[[ DATA SUPPLIED open ]]

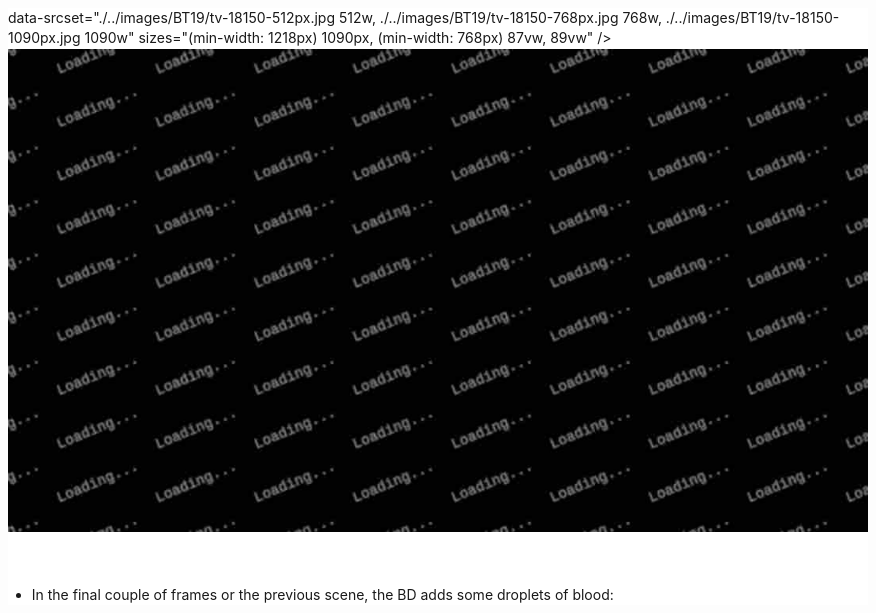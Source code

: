   data-srcset="./../images/BT19/tv-18150-512px.jpg 512w,
  ./../images/BT19/tv-18150-768px.jpg 768w,
  ./../images/BT19/tv-18150-1090px.jpg 1090w"
  sizes="(min-width: 1218px) 1090px,
  (min-width: 768px) 87vw,
  89vw" />
 <img width="100%" height="100%" class="lazyload" src="./../images/loading.jpg"
  data-src="./../images/BT19/bd-18150-1090px.jpg"
  data-srcset="./../images/BT19/bd-18150-512px.jpg 512w,
  ./../images/BT19/bd-18150-768px.jpg 768w,
  ./../images/BT19/bd-18150-1090px.jpg 1090w"
  sizes="(min-width: 1218px) 1090px,
  (min-width: 768px) 87vw,
  89vw" />
</div>

<br>

- In the final couple of frames or the previous scene, the BD adds some droplets of blood:

<div id="container1" class="twentytwenty-container">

[[ DATA SUPPLIED closed ]]

WHAT IS REQUIRED
Your reply must be one number: the count of lines in the records above that contain the string "srcset".

REPLY
2